Singapore Telecommunications, or Singtel, is buying US-based cyber-security firm Trustwave for $810 million.
The move is the outfit’s biggest acquisition outside the main telecoms sector and is being touted as a Singtel moving away from being a pure-play telecoms company.
Apparently it wants to be involved in something analysts are calling “digital life”, which includes mobile video and digital advertising, and cyber security through partnerships with FireEye and Akamai, among others. Failing that it wants to be lumberjack.

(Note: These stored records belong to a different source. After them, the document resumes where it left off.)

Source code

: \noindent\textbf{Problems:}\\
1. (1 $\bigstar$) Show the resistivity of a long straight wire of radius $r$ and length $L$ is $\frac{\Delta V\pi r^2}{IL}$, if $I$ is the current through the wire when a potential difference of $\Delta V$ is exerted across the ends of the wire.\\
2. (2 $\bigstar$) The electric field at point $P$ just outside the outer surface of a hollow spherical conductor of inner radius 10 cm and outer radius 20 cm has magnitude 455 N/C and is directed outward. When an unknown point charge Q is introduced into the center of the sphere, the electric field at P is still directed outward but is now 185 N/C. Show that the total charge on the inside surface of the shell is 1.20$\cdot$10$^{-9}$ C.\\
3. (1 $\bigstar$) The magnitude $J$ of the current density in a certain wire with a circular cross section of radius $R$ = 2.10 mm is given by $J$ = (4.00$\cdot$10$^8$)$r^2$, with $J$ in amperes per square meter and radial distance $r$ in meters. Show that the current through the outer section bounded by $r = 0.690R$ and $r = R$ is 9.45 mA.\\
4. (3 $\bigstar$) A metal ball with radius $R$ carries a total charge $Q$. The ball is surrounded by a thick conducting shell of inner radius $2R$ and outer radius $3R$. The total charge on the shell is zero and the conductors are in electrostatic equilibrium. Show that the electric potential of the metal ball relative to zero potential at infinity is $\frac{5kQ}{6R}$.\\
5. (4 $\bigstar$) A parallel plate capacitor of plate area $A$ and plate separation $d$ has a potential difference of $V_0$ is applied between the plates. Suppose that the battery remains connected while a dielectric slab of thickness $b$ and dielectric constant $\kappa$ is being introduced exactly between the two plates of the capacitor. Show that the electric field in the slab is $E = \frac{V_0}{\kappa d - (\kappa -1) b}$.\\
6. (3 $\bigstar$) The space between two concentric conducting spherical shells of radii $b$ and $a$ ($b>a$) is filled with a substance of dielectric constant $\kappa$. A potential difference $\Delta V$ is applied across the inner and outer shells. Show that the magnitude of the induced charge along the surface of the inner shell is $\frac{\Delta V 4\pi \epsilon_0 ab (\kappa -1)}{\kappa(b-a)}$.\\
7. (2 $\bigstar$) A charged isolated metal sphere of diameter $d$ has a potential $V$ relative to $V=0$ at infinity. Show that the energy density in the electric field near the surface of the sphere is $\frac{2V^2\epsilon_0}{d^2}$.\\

Even if Singtel had no cunning plans, there is money to be made in the managed security services industry according to Gartner Group. Managed security will grow 15 percent annually from 2014 to reach $24 billion in 2018.
That growth potential has already stoked other acquisitions in the cyber-security business, including BAE’s $232.5 million deal to buy SilverSky and FireEye’s $1 billion takeover of Mandiant, both in 2014.
Singtel, which owns stakes in regional operators including India’s Bharti Airtel and Thailand’s Advanced Info Service, will buy a 98 percent equity stake in the company from a group of investors assembled by Trustwave’s chairman and chief executive officer, Robert McCullen. He will hold the remaining 2 percent.
Trustwave will continue to operate as a stand-alone business unit, Singtel said.
Trustwave, which has over 3 million business subscribers, offers a range of services, including scanning of databases, risk identification and payment compliance. Singtel declined to provide names of specific clients.